The public library in Post Falls is a guinea pig in an experiment in public access to the latest information technology.
While libraries statewide are exploring Internet access and training their staff to use the global computer network, Post Falls’ library is one of the first to allow library patrons to explore the network themselves.
Library users cannot expect expert assistance from the library staff. The on-line territory is new to them, too.
“We want everybody to know this is going to be rough going at first,” said Post Falls library director Joe Reiss.

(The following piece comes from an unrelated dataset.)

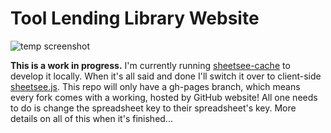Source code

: # Tool Lending Library Website

![temp screenshot](https://raw.github.com/jlord/sheetsee-tool-lending/gh-pages/lending-ss.png)

**This is a work in progress.** I'm currently running [sheetsee-cache](http://www.github.com/jlord/sheetsee-cache) to develop it locally. When it's all said and done I'll switch it over to client-side [sheetsee.js](http://www.github.com/jlord/sheetsee.js). This repo will only have a gh-pages branch, which means every fork comes with a working, hosted by GitHub website! All one needs to do is change the spreadsheet key to their spreadsheet's key. More details on all of this when it's finished...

“The end result will be worth the pain.”
The computer is stationed near the check-out desk so librarians can keep on eye on its use. Patrons can browse the World Wide Web, but “chat rooms” and news groups are off-limits to eliminate the problem of children communicating with dangerous people.
“It can be dangerous, just like you can have someone come in the library skulking around,” said state library consultant Marge Hooper. “We have to protect our patrons.”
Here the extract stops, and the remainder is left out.